(Entries taken from a collection)
= Beginning of Section =
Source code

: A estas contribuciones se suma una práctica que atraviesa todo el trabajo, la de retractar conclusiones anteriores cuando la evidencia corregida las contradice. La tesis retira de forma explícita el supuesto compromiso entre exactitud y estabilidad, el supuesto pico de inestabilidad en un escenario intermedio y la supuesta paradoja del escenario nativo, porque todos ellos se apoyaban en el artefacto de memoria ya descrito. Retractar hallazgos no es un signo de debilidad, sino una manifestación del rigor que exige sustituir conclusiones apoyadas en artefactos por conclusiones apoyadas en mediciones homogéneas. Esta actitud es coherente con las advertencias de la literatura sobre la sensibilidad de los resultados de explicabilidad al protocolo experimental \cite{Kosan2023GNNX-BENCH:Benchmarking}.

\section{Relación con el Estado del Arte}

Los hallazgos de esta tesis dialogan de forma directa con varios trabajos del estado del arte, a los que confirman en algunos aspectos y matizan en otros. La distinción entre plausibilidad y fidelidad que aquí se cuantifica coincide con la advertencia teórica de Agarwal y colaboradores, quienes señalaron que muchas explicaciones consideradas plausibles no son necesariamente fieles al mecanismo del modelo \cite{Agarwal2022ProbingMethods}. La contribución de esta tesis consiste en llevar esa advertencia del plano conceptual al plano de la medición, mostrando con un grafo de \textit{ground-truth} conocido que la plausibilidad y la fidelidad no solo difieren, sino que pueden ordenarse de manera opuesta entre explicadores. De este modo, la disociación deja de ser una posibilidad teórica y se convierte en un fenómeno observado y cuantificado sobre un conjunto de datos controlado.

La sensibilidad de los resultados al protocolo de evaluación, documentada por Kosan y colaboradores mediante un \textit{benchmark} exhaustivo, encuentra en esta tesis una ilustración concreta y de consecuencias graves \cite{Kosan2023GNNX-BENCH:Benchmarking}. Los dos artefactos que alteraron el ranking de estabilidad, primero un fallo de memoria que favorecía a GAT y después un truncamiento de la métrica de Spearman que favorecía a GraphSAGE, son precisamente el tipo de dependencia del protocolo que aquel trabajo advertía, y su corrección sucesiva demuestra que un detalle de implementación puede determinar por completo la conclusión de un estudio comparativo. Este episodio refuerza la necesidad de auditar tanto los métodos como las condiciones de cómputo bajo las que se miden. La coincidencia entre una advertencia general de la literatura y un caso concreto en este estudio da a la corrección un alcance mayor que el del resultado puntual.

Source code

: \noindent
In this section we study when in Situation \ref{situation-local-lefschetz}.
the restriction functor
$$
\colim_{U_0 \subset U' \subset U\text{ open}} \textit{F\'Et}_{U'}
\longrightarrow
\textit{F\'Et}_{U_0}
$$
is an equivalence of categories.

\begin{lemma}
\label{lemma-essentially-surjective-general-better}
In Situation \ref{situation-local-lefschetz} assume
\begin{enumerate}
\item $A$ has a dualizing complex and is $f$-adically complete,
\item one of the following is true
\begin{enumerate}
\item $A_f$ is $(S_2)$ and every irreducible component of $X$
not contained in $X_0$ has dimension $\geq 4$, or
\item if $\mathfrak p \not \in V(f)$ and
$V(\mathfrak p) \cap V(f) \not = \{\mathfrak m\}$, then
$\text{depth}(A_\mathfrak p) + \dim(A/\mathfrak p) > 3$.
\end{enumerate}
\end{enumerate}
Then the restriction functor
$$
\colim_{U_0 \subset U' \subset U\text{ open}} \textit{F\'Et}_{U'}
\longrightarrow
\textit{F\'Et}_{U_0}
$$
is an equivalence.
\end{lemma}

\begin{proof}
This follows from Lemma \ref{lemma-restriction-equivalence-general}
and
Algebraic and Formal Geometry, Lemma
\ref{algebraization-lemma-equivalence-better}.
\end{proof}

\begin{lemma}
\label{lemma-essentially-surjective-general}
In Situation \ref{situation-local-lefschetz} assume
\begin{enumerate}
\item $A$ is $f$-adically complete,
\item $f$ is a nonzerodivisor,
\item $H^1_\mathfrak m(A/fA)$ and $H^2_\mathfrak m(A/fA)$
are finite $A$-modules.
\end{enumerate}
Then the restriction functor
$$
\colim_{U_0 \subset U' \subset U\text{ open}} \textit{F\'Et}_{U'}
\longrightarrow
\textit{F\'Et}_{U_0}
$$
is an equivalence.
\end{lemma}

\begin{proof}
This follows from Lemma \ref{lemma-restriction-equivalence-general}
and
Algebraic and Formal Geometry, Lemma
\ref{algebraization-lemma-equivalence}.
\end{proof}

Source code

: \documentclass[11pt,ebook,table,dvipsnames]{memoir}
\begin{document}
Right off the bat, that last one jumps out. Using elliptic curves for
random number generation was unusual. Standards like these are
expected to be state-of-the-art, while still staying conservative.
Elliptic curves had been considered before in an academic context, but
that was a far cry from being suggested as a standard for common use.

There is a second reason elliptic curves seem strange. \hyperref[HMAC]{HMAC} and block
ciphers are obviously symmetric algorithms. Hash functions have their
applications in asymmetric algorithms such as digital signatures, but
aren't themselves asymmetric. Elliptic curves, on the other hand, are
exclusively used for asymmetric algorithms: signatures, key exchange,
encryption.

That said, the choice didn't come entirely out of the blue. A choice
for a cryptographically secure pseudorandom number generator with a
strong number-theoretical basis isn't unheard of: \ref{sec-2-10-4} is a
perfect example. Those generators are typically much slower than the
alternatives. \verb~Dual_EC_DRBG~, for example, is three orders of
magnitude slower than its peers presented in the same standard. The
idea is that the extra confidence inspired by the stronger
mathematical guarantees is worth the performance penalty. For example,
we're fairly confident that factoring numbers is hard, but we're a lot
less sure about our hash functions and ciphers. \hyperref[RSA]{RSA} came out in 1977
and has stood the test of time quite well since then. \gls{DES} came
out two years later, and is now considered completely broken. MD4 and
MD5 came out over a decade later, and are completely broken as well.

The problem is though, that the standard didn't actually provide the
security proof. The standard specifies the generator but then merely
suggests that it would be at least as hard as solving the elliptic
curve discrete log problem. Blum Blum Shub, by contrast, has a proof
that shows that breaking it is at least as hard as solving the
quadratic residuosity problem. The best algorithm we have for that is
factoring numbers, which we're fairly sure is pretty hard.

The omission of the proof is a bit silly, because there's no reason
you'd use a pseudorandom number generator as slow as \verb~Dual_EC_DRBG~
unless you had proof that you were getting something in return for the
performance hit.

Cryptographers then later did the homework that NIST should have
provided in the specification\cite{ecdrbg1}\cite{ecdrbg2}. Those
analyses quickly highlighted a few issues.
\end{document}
= End of Section =
WHAT TO DO: Only the number is wanted: how many lines in the entries above contain the word "example"?

RESPONSE BOX: 3